* **ACTIVITY**
Each entry should be repeated exactly. Its pictures should not be.
== Segment start ==
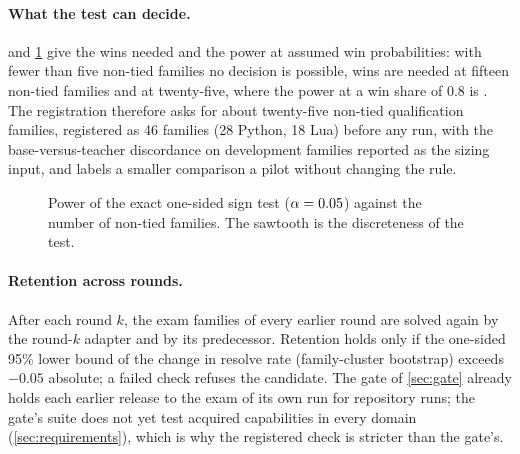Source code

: \begin{table}[tbp]
\centering\small

\caption{The exact one-sided sign test at $\alpha=\alphalevel$: wins required and power if
each non-tied family is a win with the stated probability (a design calculation computed by
, not a measurement).}\label{tab:design}
\end{table}

\paragraph{What the test can decide.}  and \cref{fig:power} give the wins
needed and the power at assumed win probabilities: with fewer than five non-tied families no
decision is possible, \mDesignNOneFiveWins{} wins are needed at fifteen non-tied families
and \mDesignNTwoFiveWins{} at twenty-five, where the power at a win share of 0.8 is
\mDesignNTwoFivePowerEightZero{}. The registration therefore asks for about
twenty-five non-tied qualification families, registered as 46 families (28 Python, 18 Lua) before any run, with the base-versus-teacher
discordance on development families reported as the sizing input, and labels a smaller comparison a pilot without changing the
rule.

\begin{figure}[tbp]
\centering
{}
\caption{Power of the exact one-sided sign test ($\alpha=\alphalevel$) against the number of
non-tied families. The sawtooth is the discreteness of the test.}\label{fig:power}
\end{figure}

\paragraph{Retention across rounds.} After each round $k$, the exam families of every earlier
round are solved again by the round-$k$ adapter and by its predecessor. Retention holds only if
the one-sided 95\% lower bound of the change in resolve rate (family-cluster bootstrap) exceeds
$-0.05$ absolute; a failed check refuses the candidate. The gate of
\cref{sec:gate} already holds each earlier release to the exam of its own run for repository
runs; the gate's suite does not yet test acquired capabilities in every domain
(\cref{sec:requirements}), which is why the registered check is stricter
than the gate's.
== Segment end ==
* **RESULT**
Source code

: \begin{table}[tbp]
\centering\small

\caption{The exact one-sided sign test at $\alpha=\alphalevel$: wins required and power if
each non-tied family is a win with the stated probability (a design calculation computed by
, not a measurement).}\label{tab:design}
\end{table}

\paragraph{What the test can decide.}  and \cref{fig:power} give the wins
needed and the power at assumed win probabilities: with fewer than five non-tied families no
decision is possible, \mDesignNOneFiveWins{} wins are needed at fifteen non-tied families
and \mDesignNTwoFiveWins{} at twenty-five, where the power at a win share of 0.8 is
\mDesignNTwoFivePowerEightZero{}. The registration therefore asks for about
twenty-five non-tied qualification families, registered as 46 families (28 Python, 18 Lua) before any run, with the base-versus-teacher
discordance on development families reported as the sizing input, and labels a smaller comparison a pilot without changing the
rule.

\begin{figure}[tbp]
\centering
{}
\caption{Power of the exact one-sided sign test ($\alpha=\alphalevel$) against the number of
non-tied families. The sawtooth is the discreteness of the test.}\label{fig:power}
\end{figure}

\paragraph{Retention across rounds.} After each round $k$, the exam families of every earlier
round are solved again by the round-$k$ adapter and by its predecessor. Retention holds only if
the one-sided 95\% lower bound of the change in resolve rate (family-cluster bootstrap) exceeds
$-0.05$ absolute; a failed check refuses the candidate. The gate of
\cref{sec:gate} already holds each earlier release to the exam of its own run for repository
runs; the gate's suite does not yet test acquired capabilities in every domain
(\cref{sec:requirements}), which is why the registered check is stricter
than the gate's.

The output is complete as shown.